I'd be interested to hear from Japanese native speakers to clarify whether the amaeru/amayakasu cluster of behaviours are seen in a similarly pejorative light there, and also whether there is some word in that cluster that does indeed describe the feeling of pleasure at being able to provide somebody close with something nice sufficient to render all of the negative aspects of doing so irrelevant.
posted by flabdablet at 11:35 PM on June 24, 2020


Best answer: I posted this to the social media of my language-related radio show and got this back from a listener:

I asked my Japanese friends to comment on this word.

My friend's first response was, "I must admit, for better or worse, my love has never been so complicated."

Another friend replied that his Japanese wife thought the word might be "omoiyari" (which Google transliterates as "思いやり." But, since I don't speak Japanese, I can't be of more assistance here.

Then, friend number one came back with the response, "The word your friend is looking for might be "jiai," which is usually translated as "benevolence." In my understanding, it is the warm feeling you experience when your child sleeps on your lap."

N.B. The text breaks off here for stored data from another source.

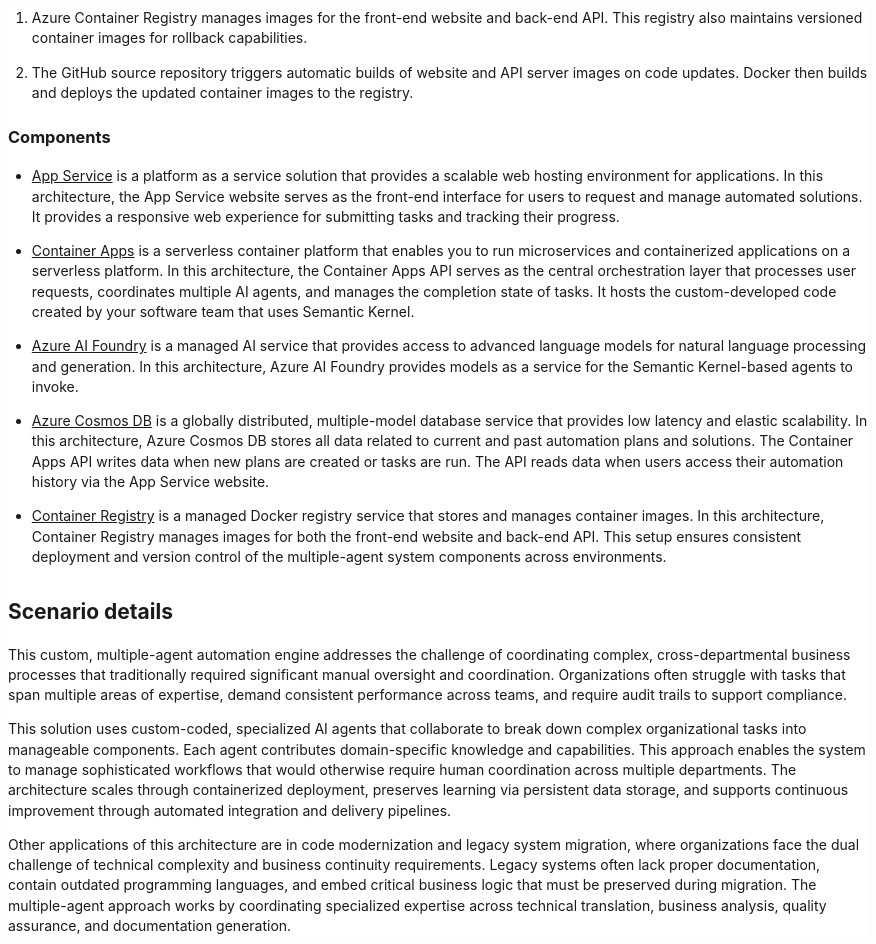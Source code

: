 1. Azure Container Registry manages images for the front-end website and back-end API. This registry also maintains versioned container images for rollback capabilities.

1. The GitHub source repository triggers automatic builds of website and API server images on code updates. Docker then builds and deploys the updated container images to the registry.

### Components

- [App Service](/azure/well-architected/service-guides/app-service-web-apps) is a platform as a service solution that provides a scalable web hosting environment for applications. In this architecture, the App Service website serves as the front-end interface for users to request and manage automated solutions. It provides a responsive web experience for submitting tasks and tracking their progress.

- [Container Apps](/azure/well-architected/service-guides/azure-container-apps) is a serverless container platform that enables you to run microservices and containerized applications on a serverless platform. In this architecture, the Container Apps API serves as the central orchestration layer that processes user requests, coordinates multiple AI agents, and manages the completion state of tasks. It hosts the custom-developed code created by your software team that uses Semantic Kernel.

- [Azure AI Foundry](/azure/ai-foundry/what-is-azure-ai-foundry) is a managed AI service that provides access to advanced language models for natural language processing and generation. In this architecture, Azure AI Foundry provides models as a service for the Semantic Kernel-based agents to invoke.

- [Azure Cosmos DB](/azure/well-architected/service-guides/cosmos-db) is a globally distributed, multiple-model database service that provides low latency and elastic scalability. In this architecture, Azure Cosmos DB stores all data related to current and past automation plans and solutions. The Container Apps API writes data when new plans are created or tasks are run. The API reads data when users access their automation history via the App Service website.

- [Container Registry](/azure/container-registry/) is a managed Docker registry service that stores and manages container images. In this architecture, Container Registry manages images for both the front-end website and back-end API. This setup ensures consistent deployment and version control of the multiple-agent system components across environments.

## Scenario details

This custom, multiple-agent automation engine addresses the challenge of coordinating complex, cross-departmental business processes that traditionally required significant manual oversight and coordination. Organizations often struggle with tasks that span multiple areas of expertise, demand consistent performance across teams, and require audit trails to support compliance.

This solution uses custom-coded, specialized AI agents that collaborate to break down complex organizational tasks into manageable components. Each agent contributes domain-specific knowledge and capabilities. This approach enables the system to manage sophisticated workflows that would otherwise require human coordination across multiple departments. The architecture scales through containerized deployment, preserves learning via persistent data storage, and supports continuous improvement through automated integration and delivery pipelines.

Other applications of this architecture are in code modernization and legacy system migration, where organizations face the dual challenge of technical complexity and business continuity requirements. Legacy systems often lack proper documentation, contain outdated programming languages, and embed critical business logic that must be preserved during migration. The multiple-agent approach works by coordinating specialized expertise across technical translation, business analysis, quality assurance, and documentation generation.
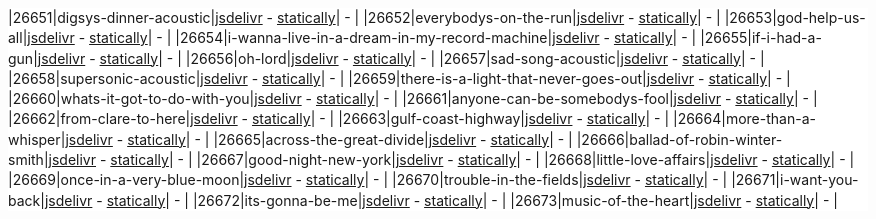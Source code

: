 |26651|digsys-dinner-acoustic|[jsdelivr](https://cdn.jsdelivr.net/gh/dbchord/c5-1-3/25001-30000/26501-27000/digsys-dinner-acoustic.webp) - [statically](https://cdn.statically.io/gh/dbchord/c5-1-3/i/25001-30000/26501-27000/digsys-dinner-acoustic.webp)| - |
|26652|everybodys-on-the-run|[jsdelivr](https://cdn.jsdelivr.net/gh/dbchord/c5-1-3/25001-30000/26501-27000/everybodys-on-the-run.webp) - [statically](https://cdn.statically.io/gh/dbchord/c5-1-3/i/25001-30000/26501-27000/everybodys-on-the-run.webp)| - |
|26653|god-help-us-all|[jsdelivr](https://cdn.jsdelivr.net/gh/dbchord/c5-1-3/25001-30000/26501-27000/god-help-us-all.webp) - [statically](https://cdn.statically.io/gh/dbchord/c5-1-3/i/25001-30000/26501-27000/god-help-us-all.webp)| - |
|26654|i-wanna-live-in-a-dream-in-my-record-machine|[jsdelivr](https://cdn.jsdelivr.net/gh/dbchord/c5-1-3/25001-30000/26501-27000/i-wanna-live-in-a-dream-in-my-record-machine.webp) - [statically](https://cdn.statically.io/gh/dbchord/c5-1-3/i/25001-30000/26501-27000/i-wanna-live-in-a-dream-in-my-record-machine.webp)| - |
|26655|if-i-had-a-gun|[jsdelivr](https://cdn.jsdelivr.net/gh/dbchord/c5-1-3/25001-30000/26501-27000/if-i-had-a-gun.webp) - [statically](https://cdn.statically.io/gh/dbchord/c5-1-3/i/25001-30000/26501-27000/if-i-had-a-gun.webp)| - |
|26656|oh-lord|[jsdelivr](https://cdn.jsdelivr.net/gh/dbchord/c5-1-3/25001-30000/26501-27000/oh-lord.webp) - [statically](https://cdn.statically.io/gh/dbchord/c5-1-3/i/25001-30000/26501-27000/oh-lord.webp)| - |
|26657|sad-song-acoustic|[jsdelivr](https://cdn.jsdelivr.net/gh/dbchord/c5-1-3/25001-30000/26501-27000/sad-song-acoustic.webp) - [statically](https://cdn.statically.io/gh/dbchord/c5-1-3/i/25001-30000/26501-27000/sad-song-acoustic.webp)| - |
|26658|supersonic-acoustic|[jsdelivr](https://cdn.jsdelivr.net/gh/dbchord/c5-1-3/25001-30000/26501-27000/supersonic-acoustic.webp) - [statically](https://cdn.statically.io/gh/dbchord/c5-1-3/i/25001-30000/26501-27000/supersonic-acoustic.webp)| - |
|26659|there-is-a-light-that-never-goes-out|[jsdelivr](https://cdn.jsdelivr.net/gh/dbchord/c5-1-3/25001-30000/26501-27000/there-is-a-light-that-never-goes-out.webp) - [statically](https://cdn.statically.io/gh/dbchord/c5-1-3/i/25001-30000/26501-27000/there-is-a-light-that-never-goes-out.webp)| - |
|26660|whats-it-got-to-do-with-you|[jsdelivr](https://cdn.jsdelivr.net/gh/dbchord/c5-1-3/25001-30000/26501-27000/whats-it-got-to-do-with-you.webp) - [statically](https://cdn.statically.io/gh/dbchord/c5-1-3/i/25001-30000/26501-27000/whats-it-got-to-do-with-you.webp)| - |
|26661|anyone-can-be-somebodys-fool|[jsdelivr](https://cdn.jsdelivr.net/gh/dbchord/c5-1-3/25001-30000/26501-27000/anyone-can-be-somebodys-fool.webp) - [statically](https://cdn.statically.io/gh/dbchord/c5-1-3/i/25001-30000/26501-27000/anyone-can-be-somebodys-fool.webp)| - |
|26662|from-clare-to-here|[jsdelivr](https://cdn.jsdelivr.net/gh/dbchord/c5-1-3/25001-30000/26501-27000/from-clare-to-here.webp) - [statically](https://cdn.statically.io/gh/dbchord/c5-1-3/i/25001-30000/26501-27000/from-clare-to-here.webp)| - |
|26663|gulf-coast-highway|[jsdelivr](https://cdn.jsdelivr.net/gh/dbchord/c5-1-3/25001-30000/26501-27000/gulf-coast-highway.webp) - [statically](https://cdn.statically.io/gh/dbchord/c5-1-3/i/25001-30000/26501-27000/gulf-coast-highway.webp)| - |
|26664|more-than-a-whisper|[jsdelivr](https://cdn.jsdelivr.net/gh/dbchord/c5-1-3/25001-30000/26501-27000/more-than-a-whisper.webp) - [statically](https://cdn.statically.io/gh/dbchord/c5-1-3/i/25001-30000/26501-27000/more-than-a-whisper.webp)| - |
|26665|across-the-great-divide|[jsdelivr](https://cdn.jsdelivr.net/gh/dbchord/c5-1-3/25001-30000/26501-27000/across-the-great-divide.webp) - [statically](https://cdn.statically.io/gh/dbchord/c5-1-3/i/25001-30000/26501-27000/across-the-great-divide.webp)| - |
|26666|ballad-of-robin-winter-smith|[jsdelivr](https://cdn.jsdelivr.net/gh/dbchord/c5-1-3/25001-30000/26501-27000/ballad-of-robin-winter-smith.webp) - [statically](https://cdn.statically.io/gh/dbchord/c5-1-3/i/25001-30000/26501-27000/ballad-of-robin-winter-smith.webp)| - |
|26667|good-night-new-york|[jsdelivr](https://cdn.jsdelivr.net/gh/dbchord/c5-1-3/25001-30000/26501-27000/good-night-new-york.webp) - [statically](https://cdn.statically.io/gh/dbchord/c5-1-3/i/25001-30000/26501-27000/good-night-new-york.webp)| - |
|26668|little-love-affairs|[jsdelivr](https://cdn.jsdelivr.net/gh/dbchord/c5-1-3/25001-30000/26501-27000/little-love-affairs.webp) - [statically](https://cdn.statically.io/gh/dbchord/c5-1-3/i/25001-30000/26501-27000/little-love-affairs.webp)| - |
|26669|once-in-a-very-blue-moon|[jsdelivr](https://cdn.jsdelivr.net/gh/dbchord/c5-1-3/25001-30000/26501-27000/once-in-a-very-blue-moon.webp) - [statically](https://cdn.statically.io/gh/dbchord/c5-1-3/i/25001-30000/26501-27000/once-in-a-very-blue-moon.webp)| - |
|26670|trouble-in-the-fields|[jsdelivr](https://cdn.jsdelivr.net/gh/dbchord/c5-1-3/25001-30000/26501-27000/trouble-in-the-fields.webp) - [statically](https://cdn.statically.io/gh/dbchord/c5-1-3/i/25001-30000/26501-27000/trouble-in-the-fields.webp)| - |
|26671|i-want-you-back|[jsdelivr](https://cdn.jsdelivr.net/gh/dbchord/c5-1-3/25001-30000/26501-27000/i-want-you-back.webp) - [statically](https://cdn.statically.io/gh/dbchord/c5-1-3/i/25001-30000/26501-27000/i-want-you-back.webp)| - |
|26672|its-gonna-be-me|[jsdelivr](https://cdn.jsdelivr.net/gh/dbchord/c5-1-3/25001-30000/26501-27000/its-gonna-be-me.webp) - [statically](https://cdn.statically.io/gh/dbchord/c5-1-3/i/25001-30000/26501-27000/its-gonna-be-me.webp)| - |
|26673|music-of-the-heart|[jsdelivr](https://cdn.jsdelivr.net/gh/dbchord/c5-1-3/25001-30000/26501-27000/music-of-the-heart.webp) - [statically](https://cdn.statically.io/gh/dbchord/c5-1-3/i/25001-30000/26501-27000/music-of-the-heart.webp)| - |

He explained that the Chinese character (in Japanese) for "jiai" is 慈愛 (which also translates as kindness in Chinese).
posted by Mo Nickels at 5:05 PM on June 26, 2020


Response by poster: Lovely. Thank you! Although it seems that without a Faceplant account I am unable to read the linked comment. Could you cross-post or memail it?
posted by flabdablet at 10:07 PM on June 26, 2020


The comment is posted above. There's no more at the link; I just included it for completeness and credit.
posted by Mo Nickels at 2:48 PM on June 27, 2020 [1 favorite]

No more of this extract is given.